- **Aim of the exercise**
Full transcription, minus images: write out the listing below exactly as it appears.

- **The data**
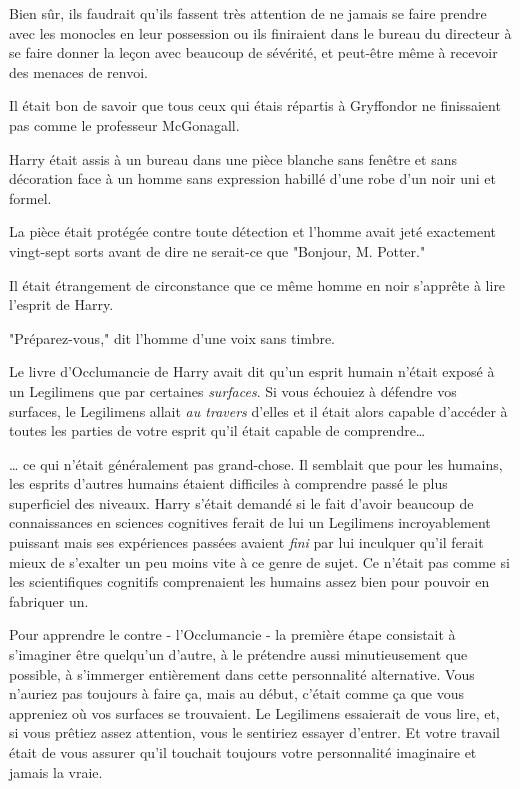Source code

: Bien sûr, ils faudrait qu'ils fassent très attention de ne jamais se faire prendre avec les monocles en leur possession ou ils finiraient dans le bureau du directeur à se faire donner la leçon avec beaucoup de sévérité, et peut-être même à recevoir des menaces de renvoi.

Il était bon de savoir que tous ceux qui étais répartis à Gryffondor ne finissaient pas comme le professeur McGonagall.

\later

Harry était assis à un bureau dans une pièce blanche sans fenêtre et sans décoration face à un homme sans expression habillé d’une robe d'un noir uni et formel.

La pièce était protégée contre toute détection et l'homme avait jeté exactement vingt-sept sorts avant de dire ne serait-ce que "Bonjour, M. Potter."

Il était étrangement de circonstance que ce même homme en noir s'apprête à lire l'esprit de Harry.

"Préparez-vous," dit l'homme d'une voix sans timbre.

Le livre d'Occlumancie de Harry avait dit qu'un esprit humain n'était exposé à un Legilimens que par certaines \emph{surfaces}. Si vous échouiez à défendre vos surfaces, le Legilimens allait \emph{au travers} d'elles et il était alors capable d'accéder à toutes les parties de votre esprit qu'il était capable de comprendre…

… ce qui n'était généralement pas grand-chose. Il semblait que pour les humains, les esprits d'autres humains étaient difficiles à comprendre passé le plus superficiel des niveaux. Harry s'était demandé si le fait d'avoir beaucoup de connaissances en sciences cognitives ferait de lui un Legilimens incroyablement puissant mais ses expériences passées avaient \emph{fini} par lui inculquer qu'il ferait mieux de s'exalter un peu moins vite à ce genre de sujet. Ce n'était pas comme si les scientifiques cognitifs comprenaient les humains assez bien pour pouvoir en fabriquer un.

Pour apprendre le contre - l'Occlumancie - la première étape consistait à s'imaginer être quelqu'un d'autre, à le prétendre aussi minutieusement que possible, à s'immerger entièrement dans cette personnalité alternative. Vous n'auriez pas toujours à faire ça, mais au début, c'était comme ça que vous appreniez où vos surfaces se trouvaient. Le Legilimens essaierait de vous lire, et, si vous prêtiez assez attention, vous le sentiriez essayer d'entrer. Et votre travail était de vous assurer qu'il touchait toujours votre personnalité imaginaire et jamais la vraie.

- **Solution to the exercise**
Source code

: Bien sûr, ils faudrait qu'ils fassent très attention de ne jamais se faire prendre avec les monocles en leur possession ou ils finiraient dans le bureau du directeur à se faire donner la leçon avec beaucoup de sévérité, et peut-être même à recevoir des menaces de renvoi.

Il était bon de savoir que tous ceux qui étais répartis à Gryffondor ne finissaient pas comme le professeur McGonagall.

\later

Harry était assis à un bureau dans une pièce blanche sans fenêtre et sans décoration face à un homme sans expression habillé d’une robe d'un noir uni et formel.

La pièce était protégée contre toute détection et l'homme avait jeté exactement vingt-sept sorts avant de dire ne serait-ce que "Bonjour, M. Potter."

Il était étrangement de circonstance que ce même homme en noir s'apprête à lire l'esprit de Harry.

"Préparez-vous," dit l'homme d'une voix sans timbre.

Le livre d'Occlumancie de Harry avait dit qu'un esprit humain n'était exposé à un Legilimens que par certaines \emph{surfaces}. Si vous échouiez à défendre vos surfaces, le Legilimens allait \emph{au travers} d'elles et il était alors capable d'accéder à toutes les parties de votre esprit qu'il était capable de comprendre…

… ce qui n'était généralement pas grand-chose. Il semblait que pour les humains, les esprits d'autres humains étaient difficiles à comprendre passé le plus superficiel des niveaux. Harry s'était demandé si le fait d'avoir beaucoup de connaissances en sciences cognitives ferait de lui un Legilimens incroyablement puissant mais ses expériences passées avaient \emph{fini} par lui inculquer qu'il ferait mieux de s'exalter un peu moins vite à ce genre de sujet. Ce n'était pas comme si les scientifiques cognitifs comprenaient les humains assez bien pour pouvoir en fabriquer un.

Pour apprendre le contre - l'Occlumancie - la première étape consistait à s'imaginer être quelqu'un d'autre, à le prétendre aussi minutieusement que possible, à s'immerger entièrement dans cette personnalité alternative. Vous n'auriez pas toujours à faire ça, mais au début, c'était comme ça que vous appreniez où vos surfaces se trouvaient. Le Legilimens essaierait de vous lire, et, si vous prêtiez assez attention, vous le sentiriez essayer d'entrer. Et votre travail était de vous assurer qu'il touchait toujours votre personnalité imaginaire et jamais la vraie.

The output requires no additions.